_Directions_:
From the data below, return all lines holding the string "autoref".

_Data records_:
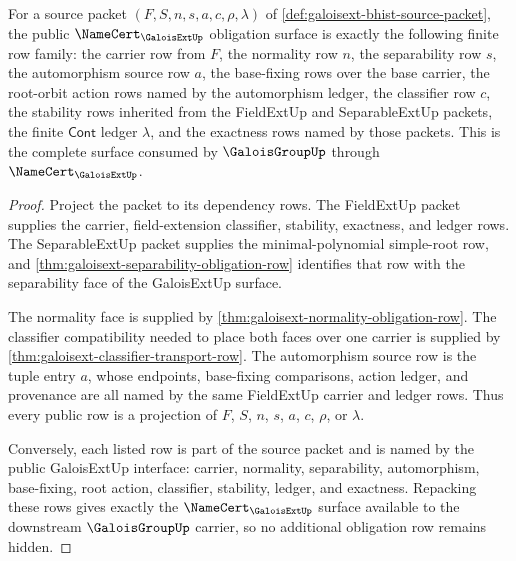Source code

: \begin{theorem}
\label{thm:galoisext-public-obligation-boundary}
For a source packet $(F,S,n,s,a,c,\rho,\lambda)$ of
\autoref{def:galoisext-bhist-source-packet}, the public
$\NameCert_{\GaloisExtUp}$ obligation surface is exactly the following finite
row family: the carrier row from $F$, the normality row $n$, the separability
row $s$, the automorphism source row $a$, the base-fixing rows over the base
carrier, the root-orbit action rows named by the automorphism ledger, the
classifier row $c$, the stability rows inherited from the FieldExtUp and
SeparableExtUp packets, the finite $\mathsf{Cont}$ ledger $\lambda$, and the
exactness rows named by those packets. This is the complete surface consumed
by $\GaloisGroupUp$ through
$\NameCert_{\GaloisExtUp}$.
\end{theorem}
\begin{proof}
Project the packet to its dependency rows. The FieldExtUp packet supplies the
carrier, field-extension classifier, stability, exactness, and ledger rows.
The SeparableExtUp packet supplies the minimal-polynomial simple-root row, and
\autoref{thm:galoisext-separability-obligation-row} identifies that row with
the separability face of the GaloisExtUp surface.

The normality face is supplied by
\autoref{thm:galoisext-normality-obligation-row}. The classifier compatibility
needed to place both faces over one carrier is supplied by
\autoref{thm:galoisext-classifier-transport-row}. The automorphism source row
is the tuple entry $a$, whose endpoints, base-fixing comparisons, action
ledger, and provenance are all named by the same FieldExtUp carrier and
ledger rows. Thus every public row is a projection of $F$, $S$, $n$, $s$, $a$,
$c$, $\rho$, or $\lambda$.

Conversely, each listed row is part of the source packet and is named by the
public GaloisExtUp interface: carrier, normality, separability, automorphism,
base-fixing, root action, classifier, stability, ledger, and exactness.
Repacking these rows gives exactly the $\NameCert_{\GaloisExtUp}$ surface
available to the downstream $\GaloisGroupUp$ carrier, so no additional
obligation row remains hidden.
\end{proof}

_Solution below_:
\autoref{def:galoisext-bhist-source-packet}, the public
\autoref{thm:galoisext-separability-obligation-row} identifies that row with
\autoref{thm:galoisext-normality-obligation-row}. The classifier compatibility
\autoref{thm:galoisext-classifier-transport-row}. The automorphism source row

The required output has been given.